Guido Scorza: Partiamo dal diritto d’autore ma arriviamo di corsa a Topolino. Quello che non bisognerebbe mai dimenticarsi quando si parla di diritto d’autore o quando si scrivono le leggi sul diritto d’autore è che la legge sul diritto d’autore, le leggi sul diritto d’autore sono davvero delle opere d’arte. È un insieme di leggi bellissime che sono basate però su un principio essenziale: il fine è massimizzare la produzione di contenuti creativi, culturali e informativi. Il mezzo per farlo è l’incentivo economico all’autore e all’editore. Devo spingere attraverso l’incentivo economico, gli autori e i creatori di opere a creare opere e a metterle a disposizione della comunità, quello è la scommessa dello Stato.
Per realizzare questo risultato tutti i sistemi di proprietà intellettuale in tutto il mondo quando sono nati sono stati basati su un bilanciamento, io Stato riconosco all’autore o all’editore per un certo numero di anni il diritto a un incentivo economico, cioè a escutere un compenso da chi sfrutta commercialmente quell’opera, dopodiché – scaduto un certo numero di anni – do per incentivato quell’autore e cioè dico ha guadagnato abbastanza da che sarà spinto ancora a creare nuove opere e quell’opera deve cadere in pubblico dominio, cioè essere a disposizione della collettività.
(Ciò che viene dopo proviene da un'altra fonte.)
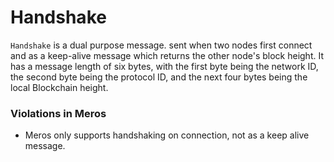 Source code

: # Handshake

`Handshake` is a dual purpose message. sent when two nodes first connect and as a keep-alive message which returns the other node's block height. It has a message length of six bytes, with the first byte being the network ID, the second byte being the protocol ID, and the next four bytes being the local Blockchain height.

### Violations in Meros

- Meros only supports handshaking on connection, not as a keep alive message.
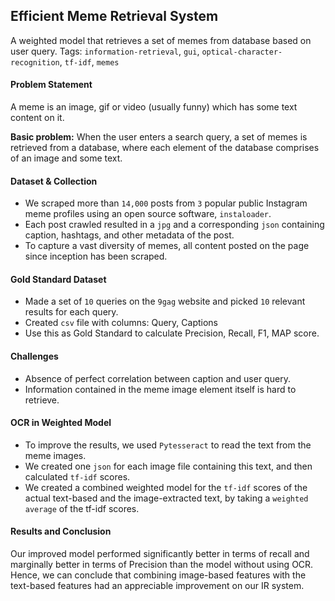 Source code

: ## Efficient Meme Retrieval System
A weighted model that retrieves a set of memes from database based on user query.
Tags: `information-retrieval`, `gui`, `optical-character-recognition`, `tf-idf`, `memes`

#### Problem Statement
A meme is an image, gif or video (usually funny) which has some text content on it.

**Basic problem:** When the user enters a search query, a set of memes is retrieved from a database, where each element of the database comprises of an image and some text.

#### Dataset & Collection
* We scraped more than `14,000` posts from `3` popular public Instagram meme profiles using an open source software, `instaloader`.
* Each post crawled resulted in a `jpg` and a corresponding `json` containing caption, hashtags, and other metadata of the post.
* To capture a vast diversity of memes, all content posted on the page since inception has been scraped.

#### Gold Standard Dataset
* Made a set of `10` queries on the `9gag` website and picked `10` relevant results for each query.
* Created `csv` file with columns: Query, Captions
* Use this as Gold Standard to calculate Precision, Recall, F1, MAP score.

#### Challenges
* Absence of perfect correlation between caption and user query.
* Information contained in the meme image element itself is hard to retrieve.

#### OCR in Weighted Model
* To improve the results, we used `Pytesseract` to read the text from the meme images. 
* We created one `json` for each image file containing this text, and then calculated `tf-idf` scores. 
* We created a combined weighted model for the `tf-idf` scores of the actual text-based and the image-extracted text, by taking a `weighted average` of the tf-idf scores.

#### Results and Conclusion
Our improved model performed significantly better in terms of recall and marginally better in terms of Precision than the model without using OCR. Hence, we can conclude that combining image-based features with the text-based features had an appreciable improvement on our IR system.

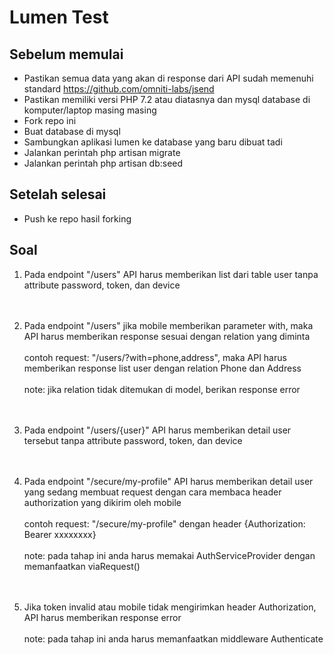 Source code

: # Lumen Test

## Sebelum memulai 
- Pastikan semua data yang akan di response dari API sudah memenuhi standard https://github.com/omniti-labs/jsend
- Pastikan memiliki versi PHP 7.2 atau diatasnya dan mysql database di komputer/laptop masing masing
- Fork repo ini
- Buat database di mysql
- Sambungkan aplikasi lumen ke database yang baru dibuat tadi
- Jalankan perintah php artisan migrate
- Jalankan perintah php artisan db:seed

## Setelah selesai
- Push ke repo hasil forking

## Soal
1. Pada endpoint "/users" API harus memberikan list dari table user tanpa attribute password, token, dan device<br><br><br>

2. Pada endpoint "/users" jika mobile memberikan parameter with, maka API harus memberikan response sesuai dengan relation yang diminta<br><br>
contoh request: "/users/?with=phone,address", maka API harus memberikan response list user dengan relation Phone dan Address<br><br>
note: jika relation tidak ditemukan di model, berikan response error<br><br><br>

3. Pada endpoint "/users/{user}" API harus memberikan detail user tersebut tanpa attribute password, token, dan device<br><br><br>
4. Pada endpoint "/secure/my-profile" API harus memberikan detail user yang sedang membuat request dengan cara membaca header authorization yang dikirim oleh mobile<br><br>
contoh request: "/secure/my-profile" dengan header {Authorization: Bearer xxxxxxxx}<br><br>
note: pada tahap ini anda harus memakai AuthServiceProvider dengan memanfaatkan viaRequest()<br><br><br>
5. Jika token invalid atau mobile tidak mengirimkan header Authorization, API harus memberikan response error<br><br>
note: pada tahap ini anda harus memanfaatkan middleware Authenticate
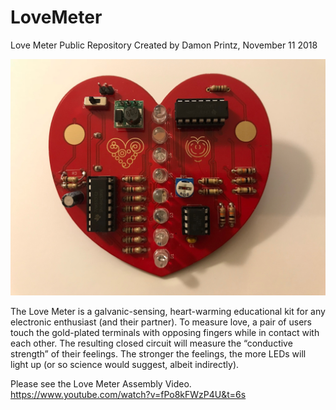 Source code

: # LoveMeter
Love Meter Public Repository
Created by Damon Printz, November 11 2018

![alt tag](https://github.com/biobuilder/LoveMeter/blob/master/Media/IMG_0043.jpg)

The Love Meter is a galvanic-sensing, heart-warming educational kit for any electronic enthusiast (and their partner).  To measure love, a pair of users touch the gold-plated terminals with opposing fingers while in contact with each other.  The resulting closed circuit will measure the “conductive strength” of their feelings.  The stronger the feelings, the more LEDs will light up (or so science would suggest, albeit indirectly).

Please see the Love Meter Assembly Video.
https://www.youtube.com/watch?v=fPo8kFWzP4U&t=6s
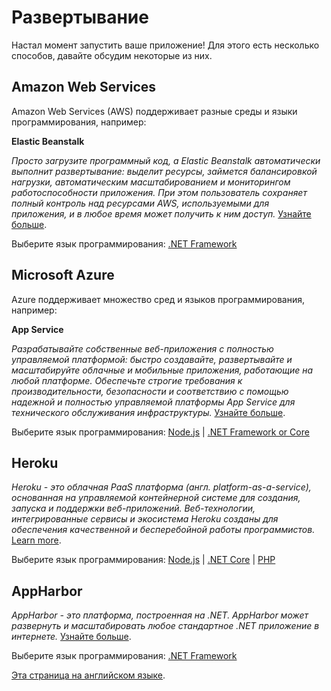 # Развертывание

Настал момент запустить ваше приложение! Для этого есть несколько способов, давайте обсудим некоторые из них.

## Amazon Web Services 

Amazon Web Services (AWS) поддерживает разные среды и языки программирования, например: 

**Elastic Beanstalk**

_Просто загрузите программный код, а Elastic Beanstalk автоматически выполнит развертывание: выделит ресурсы, займется балансировкой нагрузки, автоматическим масштабированием и мониторингом работоспособности приложения. При этом пользователь сохраняет полный контроль над ресурсами AWS, используемыми для приложения, и в любое время может получить к ним доступ._ [Узнайте больше](https://aws.amazon.com/elasticbeanstalk/).

Выберите язык программирования: [.NET Framework](/ru-RU/deployment/aws/net)

## Microsoft Azure

Azure поддерживает множество сред и языков программирования, например:

**App Service**

_Разрабатывайте собственные веб-приложения с полностью управляемой платформой: быстро создавайте, развертывайте и масштабируйте облачные и мобильные приложения, работающие на любой платформе. Обеспечьте строгие требования к производительности, безопасности и соответствию с помощью надежной и полностью управляемой платформы App Service для технического обслуживания инфраструктуры._ [Узнайте больше](https://azure.microsoft.com/en-us/services/app-service/).

Выберите язык программирования:  [Node.js](/ru-RU/deployment/azure/node) | [.NET Framework or Core](/ru-RU/deployment/azure/net)

## Heroku

_Heroku - это облачная PaaS платформа (англ. platform-as-a-service), основанная на управляемой контейнерной системе для создания, запуска и поддержки веб-приложений. Веб-технологии, интегрированные сервисы и экосистема Heroku созданы для обеспечения качественной и бесперебойной работы программистов._ [Learn more](https://devcenter.heroku.com/articles/git).

Выберите язык программирования:  [Node.js](/ru-RU/deployment/heroku/nodejs) | [.NET Core](/ru-RU/deployment/heroku/netcore) | [PHP](/ru-RU/deployment/heroku/php)

## AppHarbor

_AppHarbor - это платформа, построенная на .NET. AppHarbor может развернуть и масштабировать любое стандартное .NET приложение в интернете._ [Узнайте больше](https://appharbor.com/).

Выберите язык программирования:  [.NET Framework](https://forge.autodesk.com/blog/deploying-forge-aspnet-samples-appharbor)

[Эта страница на английском языке](https://learnforge.autodesk.io/#/deployment/).
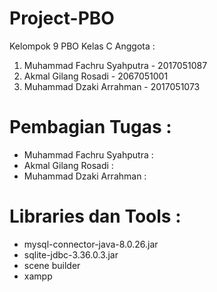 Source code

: # Project-PBO
Kelompok 9 PBO Kelas C
Anggota :
1. Muhammad Fachru Syahputra - 2017051087
2. Akmal Gilang Rosadi - 2067051001
3. Muhammad Dzaki Arrahman - 2017051073

# Pembagian Tugas :
- Muhammad Fachru Syahputra : 
- Akmal Gilang Rosadi       : 
- Muhammad Dzaki Arrahman   :

# Libraries dan Tools :
- mysql-connector-java-8.0.26.jar
- sqlite-jdbc-3.36.0.3.jar
- scene builder
- xampp

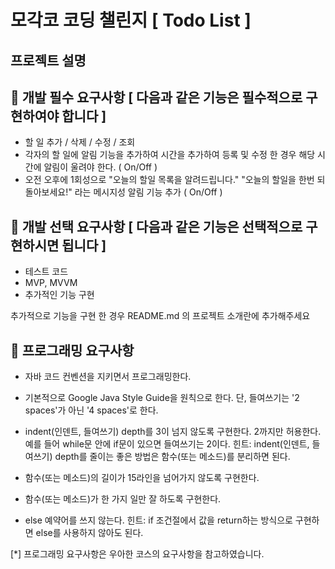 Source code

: # 모각코 코딩 챌린지 [ Todo List ]

## 프로젝트 설명

## 🚀 개발 필수 요구사항 [ 다음과 같은 기능은 필수적으로 구현하여야 합니다 ]
- 할 일 추가 / 삭제 / 수정 / 조회
- 각자의 할 일에 알림 기능을 추가하여 시간을 추가하여 등록 및 수정 한 경우 해당 시간에 알림이 울려야 한다. ( On/Off )
- 오전 오후에 1회성으로 "오늘의 할일 목록을 알려드립니다." "오늘의 할일을 한번 되돌아보세요!" 라는 메시지성 알림 기능 추가 ( On/Off )

## 🚀 개발 선택 요구사항 [ 다음과 같은 기능은 선택적으로 구현하시면 됩니다 ]
- 테스트 코드
- MVP, MVVM
- 추가적인 기능 구현

추가적으로 기능을 구현 한 경우 README.md 의 프로젝트 소개란에 추가해주세요

## 🎱 프로그래밍 요구사항
- 자바 코드 컨벤션을 지키면서 프로그래밍한다.

- 기본적으로 Google Java Style Guide을 원칙으로 한다.
  단, 들여쓰기는 '2 spaces'가 아닌 '4 spaces'로 한다.

- indent(인덴트, 들여쓰기) depth를 3이 넘지 않도록 구현한다. 2까지만 허용한다.
  예를 들어 while문 안에 if문이 있으면 들여쓰기는 2이다.
  힌트: indent(인덴트, 들여쓰기) depth를 줄이는 좋은 방법은 함수(또는 메소드)를 분리하면 된다.

- 함수(또는 메소드)의 길이가 15라인을 넘어가지 않도록 구현한다.

- 함수(또는 메소드)가 한 가지 일만 잘 하도록 구현한다.

- else 예약어를 쓰지 않는다.
  힌트: if 조건절에서 값을 return하는 방식으로 구현하면 else를 사용하지 않아도 된다.

[*] 프로그래밍 요구사항은 우아한 코스의 요구사항을 참고하였습니다.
Quando questo meccanismo straordinario entra nell’impresa – e Disney è naturalmente una delle prime imprese che è diventata grande sul diritto d’autore, qualcosa comincia ad andare storto. La storia di Topolino è particolarmente significativa: quando arriva sul mercato, infatti, il diritto d’autore negli Usa è di 25 anni. Dopodiché, ogni volta che si arriva vicini alla scadenza del diritto d’autore per Topolino, negli Stati Uniti (da noi c’è una storia analoga coi Beatles), interviene il Congresso e dice: «no, i diritti di Topolino non possono cadere, topolino non può diventare di tutti», e i termini vengono allungati. E sarà così ancora. La storia di Topolino negli USA ha dato anche il nome all’ultima legge sulla proroga dei diritti di autore: Mickey Mouse Protection Act.